Store SINGULAIR at 25°C (77°F). Protect from moisture and light. Store
in original package.
This leaflet summarizes information about SINGULAIR. If you would like
more information, talk to your doctor. You can ask your pharmacist or
doctor for information about SINGULAIR that is written for health
professionals.
What are the ingredients in SINGULAIR?
Active ingredient: montelukast sodium
SINGULAIR chewable tablets contain aspartame, a source of
phenylalanine.
Phenylketonurics: SINGULAIR 4-mg and 5-mg chewable tablets contain 0.674
and 0.842 mg phenylalanine, respectively.
Inactive ingredients:
-
4-mg oral granules: mannitol,
hydroxypropyl cellulose, and magnesium stearate.
-
4-mg and 5-mg chewable tablets:
mannitol, microcrystalline cellulose, hydroxypropyl cellulose, red
ferric oxide, croscarmellose sodium, cherry flavor, aspartame, and
magnesium stearate.
-
10-mg tablet:
microcrystalline cellulose, lactose monohydrate, croscarmellose
sodium, hydroxypropyl cellulose, magnesium stearate, hydroxypropyl
methylcellulose, titanium dioxide, red ferric oxide, yellow ferric
oxide, and carnauba wax.
What is asthma?
Asthma is a continuing (chronic) inflammation of the bronchial
passageways which are the tubes that carry air from outside the body to
the lungs.
Symptoms of asthma include:
• coughing
• wheezing
• chest tightness
• shortness of breath
What is exercise-induced asthma?
Exercise-induced asthma, more accurately called exercise-induced
bronchoconstriction occurs when exercise triggers symptoms of asthma.

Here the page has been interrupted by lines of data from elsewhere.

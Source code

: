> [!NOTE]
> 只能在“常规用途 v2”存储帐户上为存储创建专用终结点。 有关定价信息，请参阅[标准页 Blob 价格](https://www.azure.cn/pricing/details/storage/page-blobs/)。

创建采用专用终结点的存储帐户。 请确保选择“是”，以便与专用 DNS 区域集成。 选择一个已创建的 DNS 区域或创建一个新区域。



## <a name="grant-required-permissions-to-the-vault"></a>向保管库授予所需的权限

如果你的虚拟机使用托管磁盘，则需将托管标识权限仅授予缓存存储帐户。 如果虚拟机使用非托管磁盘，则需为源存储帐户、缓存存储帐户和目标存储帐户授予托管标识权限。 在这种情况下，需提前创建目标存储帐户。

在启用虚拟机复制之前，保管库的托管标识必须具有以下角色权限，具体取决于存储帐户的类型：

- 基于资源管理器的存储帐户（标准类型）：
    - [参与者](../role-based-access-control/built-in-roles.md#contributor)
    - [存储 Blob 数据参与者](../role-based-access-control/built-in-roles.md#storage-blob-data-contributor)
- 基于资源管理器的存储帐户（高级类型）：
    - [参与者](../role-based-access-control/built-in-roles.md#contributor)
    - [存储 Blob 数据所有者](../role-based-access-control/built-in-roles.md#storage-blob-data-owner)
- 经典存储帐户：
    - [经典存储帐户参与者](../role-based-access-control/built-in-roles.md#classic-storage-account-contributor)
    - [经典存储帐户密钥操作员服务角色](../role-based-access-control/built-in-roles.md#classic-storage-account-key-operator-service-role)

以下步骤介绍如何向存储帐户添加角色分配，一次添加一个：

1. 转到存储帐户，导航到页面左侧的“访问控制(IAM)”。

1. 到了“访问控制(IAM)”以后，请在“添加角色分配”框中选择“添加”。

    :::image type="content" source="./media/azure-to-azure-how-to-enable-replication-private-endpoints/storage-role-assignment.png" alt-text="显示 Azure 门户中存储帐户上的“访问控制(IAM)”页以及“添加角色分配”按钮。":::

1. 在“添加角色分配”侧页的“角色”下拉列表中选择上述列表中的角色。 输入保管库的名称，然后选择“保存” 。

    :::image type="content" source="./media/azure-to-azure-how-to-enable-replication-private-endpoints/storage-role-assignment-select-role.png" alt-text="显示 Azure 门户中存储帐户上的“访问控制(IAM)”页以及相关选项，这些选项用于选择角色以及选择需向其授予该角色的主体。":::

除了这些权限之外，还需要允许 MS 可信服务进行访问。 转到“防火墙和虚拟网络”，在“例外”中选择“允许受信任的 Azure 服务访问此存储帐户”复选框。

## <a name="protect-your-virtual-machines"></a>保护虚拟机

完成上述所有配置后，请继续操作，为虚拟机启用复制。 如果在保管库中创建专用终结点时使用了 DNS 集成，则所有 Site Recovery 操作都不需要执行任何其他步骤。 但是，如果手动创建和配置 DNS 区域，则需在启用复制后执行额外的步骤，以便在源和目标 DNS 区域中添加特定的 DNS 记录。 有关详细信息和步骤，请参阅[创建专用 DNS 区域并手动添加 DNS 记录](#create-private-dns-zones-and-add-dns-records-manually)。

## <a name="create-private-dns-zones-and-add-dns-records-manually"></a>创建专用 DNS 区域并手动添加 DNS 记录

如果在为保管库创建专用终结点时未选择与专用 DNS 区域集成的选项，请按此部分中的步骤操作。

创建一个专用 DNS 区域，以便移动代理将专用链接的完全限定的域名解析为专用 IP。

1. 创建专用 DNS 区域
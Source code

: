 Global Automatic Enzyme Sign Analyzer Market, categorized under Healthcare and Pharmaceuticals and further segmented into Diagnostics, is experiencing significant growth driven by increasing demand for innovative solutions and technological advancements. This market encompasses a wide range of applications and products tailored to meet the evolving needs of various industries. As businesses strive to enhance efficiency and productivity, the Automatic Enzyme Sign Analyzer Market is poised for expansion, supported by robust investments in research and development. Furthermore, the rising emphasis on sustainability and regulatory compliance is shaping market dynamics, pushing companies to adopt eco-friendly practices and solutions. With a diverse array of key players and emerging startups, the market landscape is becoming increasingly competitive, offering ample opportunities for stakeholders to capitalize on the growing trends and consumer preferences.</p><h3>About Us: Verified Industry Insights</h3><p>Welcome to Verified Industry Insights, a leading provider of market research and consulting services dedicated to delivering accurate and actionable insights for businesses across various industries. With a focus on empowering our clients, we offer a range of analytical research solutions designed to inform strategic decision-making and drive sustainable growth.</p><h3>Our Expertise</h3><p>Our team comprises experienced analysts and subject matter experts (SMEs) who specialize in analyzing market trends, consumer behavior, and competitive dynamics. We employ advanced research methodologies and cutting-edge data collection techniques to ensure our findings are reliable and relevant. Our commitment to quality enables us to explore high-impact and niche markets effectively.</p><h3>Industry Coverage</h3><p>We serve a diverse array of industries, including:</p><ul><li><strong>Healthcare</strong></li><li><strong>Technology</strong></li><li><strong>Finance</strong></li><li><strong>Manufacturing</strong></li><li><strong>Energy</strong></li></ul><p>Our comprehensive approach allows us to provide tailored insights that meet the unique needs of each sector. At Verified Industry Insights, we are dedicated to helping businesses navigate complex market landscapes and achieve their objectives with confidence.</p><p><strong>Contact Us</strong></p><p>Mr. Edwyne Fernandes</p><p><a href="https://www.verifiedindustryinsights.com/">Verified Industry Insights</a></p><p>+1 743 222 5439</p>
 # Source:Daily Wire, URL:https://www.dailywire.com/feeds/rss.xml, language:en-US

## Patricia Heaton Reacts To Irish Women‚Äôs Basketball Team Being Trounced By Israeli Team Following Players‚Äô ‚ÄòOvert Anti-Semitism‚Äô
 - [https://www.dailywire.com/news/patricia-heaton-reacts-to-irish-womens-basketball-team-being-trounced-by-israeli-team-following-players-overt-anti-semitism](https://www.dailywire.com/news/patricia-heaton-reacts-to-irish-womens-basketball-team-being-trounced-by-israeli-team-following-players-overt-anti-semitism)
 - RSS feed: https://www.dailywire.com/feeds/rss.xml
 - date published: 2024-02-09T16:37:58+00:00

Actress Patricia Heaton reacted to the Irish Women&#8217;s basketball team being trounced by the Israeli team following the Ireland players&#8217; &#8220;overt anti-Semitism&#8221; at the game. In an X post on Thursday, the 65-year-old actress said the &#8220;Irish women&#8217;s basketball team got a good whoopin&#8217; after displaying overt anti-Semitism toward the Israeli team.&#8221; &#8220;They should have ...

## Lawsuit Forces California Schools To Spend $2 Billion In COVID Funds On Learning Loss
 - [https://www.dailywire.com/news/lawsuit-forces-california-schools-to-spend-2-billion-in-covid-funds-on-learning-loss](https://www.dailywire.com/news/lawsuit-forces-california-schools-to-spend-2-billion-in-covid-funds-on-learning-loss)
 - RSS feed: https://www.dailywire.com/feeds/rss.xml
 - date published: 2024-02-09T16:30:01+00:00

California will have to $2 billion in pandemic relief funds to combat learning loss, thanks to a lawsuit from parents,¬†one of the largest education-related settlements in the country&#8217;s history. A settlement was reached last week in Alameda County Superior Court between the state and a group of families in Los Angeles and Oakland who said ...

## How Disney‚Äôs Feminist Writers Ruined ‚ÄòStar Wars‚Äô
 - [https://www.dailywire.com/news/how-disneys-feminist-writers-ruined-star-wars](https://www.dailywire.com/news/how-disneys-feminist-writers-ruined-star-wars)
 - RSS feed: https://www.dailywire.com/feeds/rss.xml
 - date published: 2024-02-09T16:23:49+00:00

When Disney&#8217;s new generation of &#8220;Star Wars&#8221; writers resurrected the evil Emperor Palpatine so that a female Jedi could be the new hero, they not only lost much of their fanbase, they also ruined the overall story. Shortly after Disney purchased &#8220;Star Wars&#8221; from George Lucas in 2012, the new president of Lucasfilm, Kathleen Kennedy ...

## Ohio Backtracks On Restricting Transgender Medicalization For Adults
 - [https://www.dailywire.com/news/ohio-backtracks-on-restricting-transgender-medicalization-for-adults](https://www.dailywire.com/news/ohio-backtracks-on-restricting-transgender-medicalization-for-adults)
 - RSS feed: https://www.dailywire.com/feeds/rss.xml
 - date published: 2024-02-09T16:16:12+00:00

What is allergic rhinitis?
• Seasonal allergic rhinitis, also known as hay fever, is
triggered by outdoor allergens such as pollens from trees, grasses, and
weeds.
• Perennial allergic rhinitis may occur year-round and is
generally triggered by indoor allergens such as dust mites, animal
dander, and/or mold spores.
• Symptoms of allergic rhinitis may include:
• stuffy, runny, and/or itchy nose
• sneezing
Rx only
US Patent No.: 5,565,473
Distributed by:
MERCK & CO., INC.
Whitehouse Station, NJ 08889, USA
Issued July 2008
* Registered trademark of MERCK & CO., Inc.